Each player has at his disposal every piece from monomino to pentomino.
A player's inventory is composed of 21 pieces, accumulating 89 squares in total :
All of these polyminoes are free, this means that you can rotate or flip them as you wish before placing them on the board.
The rules
Now what do we have to do in this puzzle ? Let's pick 2 natural numbers $k$ and $n$, and we'll try to place our pieces on a ($n*n$) square board to have exactly $k$ squares in each row and each column.
That gives us the following constraints :
- $0 < n$
- $0 < k \le n$
- $k*n \le 89$ (total number of placeable blocks)
Another rule is that each placed polymino musn't touch by the edge another polymino of the same color. It can however touch its corners, or the edges of an opponent's polymino.
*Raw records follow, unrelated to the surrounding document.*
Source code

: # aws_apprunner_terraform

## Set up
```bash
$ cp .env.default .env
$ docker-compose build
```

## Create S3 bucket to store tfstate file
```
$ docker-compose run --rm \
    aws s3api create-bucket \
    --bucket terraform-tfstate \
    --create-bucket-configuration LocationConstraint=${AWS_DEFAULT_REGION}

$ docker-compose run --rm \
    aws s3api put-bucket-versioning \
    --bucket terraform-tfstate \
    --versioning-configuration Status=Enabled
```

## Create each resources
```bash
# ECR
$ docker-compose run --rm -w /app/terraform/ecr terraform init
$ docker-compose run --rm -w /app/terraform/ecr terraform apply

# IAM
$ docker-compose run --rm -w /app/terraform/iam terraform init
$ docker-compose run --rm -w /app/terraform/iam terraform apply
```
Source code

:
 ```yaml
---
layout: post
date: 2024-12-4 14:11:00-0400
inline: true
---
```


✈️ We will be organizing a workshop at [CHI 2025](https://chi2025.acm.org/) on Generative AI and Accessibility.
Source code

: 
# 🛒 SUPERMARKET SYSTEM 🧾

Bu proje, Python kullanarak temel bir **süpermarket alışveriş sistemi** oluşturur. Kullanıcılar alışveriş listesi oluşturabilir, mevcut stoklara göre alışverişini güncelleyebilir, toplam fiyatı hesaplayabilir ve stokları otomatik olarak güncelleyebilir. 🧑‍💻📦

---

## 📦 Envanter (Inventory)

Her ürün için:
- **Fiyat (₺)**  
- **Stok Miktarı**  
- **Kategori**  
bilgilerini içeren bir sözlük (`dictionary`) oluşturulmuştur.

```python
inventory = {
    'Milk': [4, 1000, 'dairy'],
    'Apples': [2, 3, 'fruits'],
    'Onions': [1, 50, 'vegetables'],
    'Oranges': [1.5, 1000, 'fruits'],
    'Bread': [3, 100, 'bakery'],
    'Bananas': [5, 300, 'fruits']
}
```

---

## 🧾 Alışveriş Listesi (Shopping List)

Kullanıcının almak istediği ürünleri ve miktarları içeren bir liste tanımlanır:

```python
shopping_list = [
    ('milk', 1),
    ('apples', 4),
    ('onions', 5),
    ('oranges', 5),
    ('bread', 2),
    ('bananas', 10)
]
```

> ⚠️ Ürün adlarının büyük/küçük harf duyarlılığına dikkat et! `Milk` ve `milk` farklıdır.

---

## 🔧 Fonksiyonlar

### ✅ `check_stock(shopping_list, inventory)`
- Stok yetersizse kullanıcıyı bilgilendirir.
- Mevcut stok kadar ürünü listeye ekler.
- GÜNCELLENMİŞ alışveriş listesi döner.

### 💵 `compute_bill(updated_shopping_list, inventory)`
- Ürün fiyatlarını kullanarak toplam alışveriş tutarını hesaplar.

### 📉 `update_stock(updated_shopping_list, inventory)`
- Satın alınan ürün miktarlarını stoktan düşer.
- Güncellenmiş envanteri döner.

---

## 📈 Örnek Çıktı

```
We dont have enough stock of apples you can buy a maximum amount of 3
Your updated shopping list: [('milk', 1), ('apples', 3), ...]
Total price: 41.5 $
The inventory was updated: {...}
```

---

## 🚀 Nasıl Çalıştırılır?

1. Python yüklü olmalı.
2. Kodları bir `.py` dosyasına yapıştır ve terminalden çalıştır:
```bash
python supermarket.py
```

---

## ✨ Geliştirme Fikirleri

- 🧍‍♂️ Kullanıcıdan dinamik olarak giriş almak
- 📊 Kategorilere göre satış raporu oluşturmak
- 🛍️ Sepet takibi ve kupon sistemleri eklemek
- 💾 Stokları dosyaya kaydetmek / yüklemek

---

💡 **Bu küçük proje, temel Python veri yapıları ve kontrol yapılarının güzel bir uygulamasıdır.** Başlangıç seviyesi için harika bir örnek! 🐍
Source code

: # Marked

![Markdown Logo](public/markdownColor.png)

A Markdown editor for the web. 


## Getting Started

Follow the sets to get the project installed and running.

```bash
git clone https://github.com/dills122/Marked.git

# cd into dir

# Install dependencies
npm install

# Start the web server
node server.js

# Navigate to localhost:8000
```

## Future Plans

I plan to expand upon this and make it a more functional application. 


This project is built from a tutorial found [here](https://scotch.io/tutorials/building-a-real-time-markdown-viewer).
For example, here are some possible cases of ($k,n$) done with 1 player :
(1,1) (2,2) (2,3) (2,4) (2,5) (3,5)
+- +-- +--- +---- +----- +-----
|P |BB |P W |VV |BB |LLL
|BB | WW |V W |BB |L VV
|WW | WW | WW | SS V
| WW | WW |SS T
| W P | TTT
Some example done with 2 players :
(3,3) (3,4) (4,4)
+--- +---- +----
|vvv |LLL |VVVp
|BBv |vv L |VzzQ
|BBv |v tL |VzQQ
| ttt |zzQQ
And some impossible cases for 1 player :
- ($n,n$) for $n>2$ : we would need a single piece of $n^2$ blocks (which is impossible), since any other piece that is composed of less blocks will create un-fillable blanks around its edges when placed.
- ($1,n$) for $n>1$ : you would need $n$ monominoes, which a single player has not in its inventory (and no, don't tear the blocks apart from others pieces, that's just brutal)
also :
- $k=4$, the 5-line piece can't be placed, total of placeable blocks for each player is $84$.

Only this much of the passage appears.